→ TASK TO CARRY OUT
Work through the records below and copy every line that includes "texttt".

→ INFORMATION GIVEN

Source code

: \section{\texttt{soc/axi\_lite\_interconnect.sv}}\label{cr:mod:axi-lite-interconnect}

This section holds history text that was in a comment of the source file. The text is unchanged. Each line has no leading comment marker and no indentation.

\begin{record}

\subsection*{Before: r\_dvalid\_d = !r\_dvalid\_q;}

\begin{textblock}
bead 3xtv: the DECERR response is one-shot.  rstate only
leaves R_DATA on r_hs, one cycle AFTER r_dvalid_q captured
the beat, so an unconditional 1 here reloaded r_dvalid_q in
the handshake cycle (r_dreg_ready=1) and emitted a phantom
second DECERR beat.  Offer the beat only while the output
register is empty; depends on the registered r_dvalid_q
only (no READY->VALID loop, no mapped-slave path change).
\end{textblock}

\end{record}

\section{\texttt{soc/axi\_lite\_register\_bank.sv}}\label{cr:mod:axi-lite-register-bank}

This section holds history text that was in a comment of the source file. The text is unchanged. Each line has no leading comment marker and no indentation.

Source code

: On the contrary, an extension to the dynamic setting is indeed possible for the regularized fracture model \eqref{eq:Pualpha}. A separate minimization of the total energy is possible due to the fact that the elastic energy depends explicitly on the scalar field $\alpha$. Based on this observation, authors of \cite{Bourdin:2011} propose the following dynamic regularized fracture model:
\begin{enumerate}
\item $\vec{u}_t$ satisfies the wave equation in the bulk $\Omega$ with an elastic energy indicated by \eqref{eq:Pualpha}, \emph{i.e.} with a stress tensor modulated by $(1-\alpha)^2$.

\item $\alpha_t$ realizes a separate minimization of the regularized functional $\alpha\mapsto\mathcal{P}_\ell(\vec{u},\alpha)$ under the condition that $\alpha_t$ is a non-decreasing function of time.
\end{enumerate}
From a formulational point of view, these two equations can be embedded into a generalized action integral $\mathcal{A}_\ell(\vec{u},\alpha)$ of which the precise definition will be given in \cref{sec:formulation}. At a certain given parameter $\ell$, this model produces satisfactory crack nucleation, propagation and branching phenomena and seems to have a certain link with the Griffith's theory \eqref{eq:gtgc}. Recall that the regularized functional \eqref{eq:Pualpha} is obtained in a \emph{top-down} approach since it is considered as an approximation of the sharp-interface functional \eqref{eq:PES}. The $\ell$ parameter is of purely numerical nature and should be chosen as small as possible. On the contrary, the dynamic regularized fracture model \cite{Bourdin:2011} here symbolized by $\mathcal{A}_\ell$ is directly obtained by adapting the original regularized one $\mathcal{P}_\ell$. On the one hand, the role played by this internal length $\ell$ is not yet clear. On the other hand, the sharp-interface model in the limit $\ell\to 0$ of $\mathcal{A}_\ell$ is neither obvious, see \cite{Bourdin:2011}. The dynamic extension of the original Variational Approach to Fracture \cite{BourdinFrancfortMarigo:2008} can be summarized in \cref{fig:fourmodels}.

→ EXERCISE RESULT
: \section{\texttt{soc/axi\_lite\_interconnect.sv}}\label{cr:mod:axi-lite-interconnect}
\section{\texttt{soc/axi\_lite\_register\_bank.sv}}\label{cr:mod:axi-lite-register-bank}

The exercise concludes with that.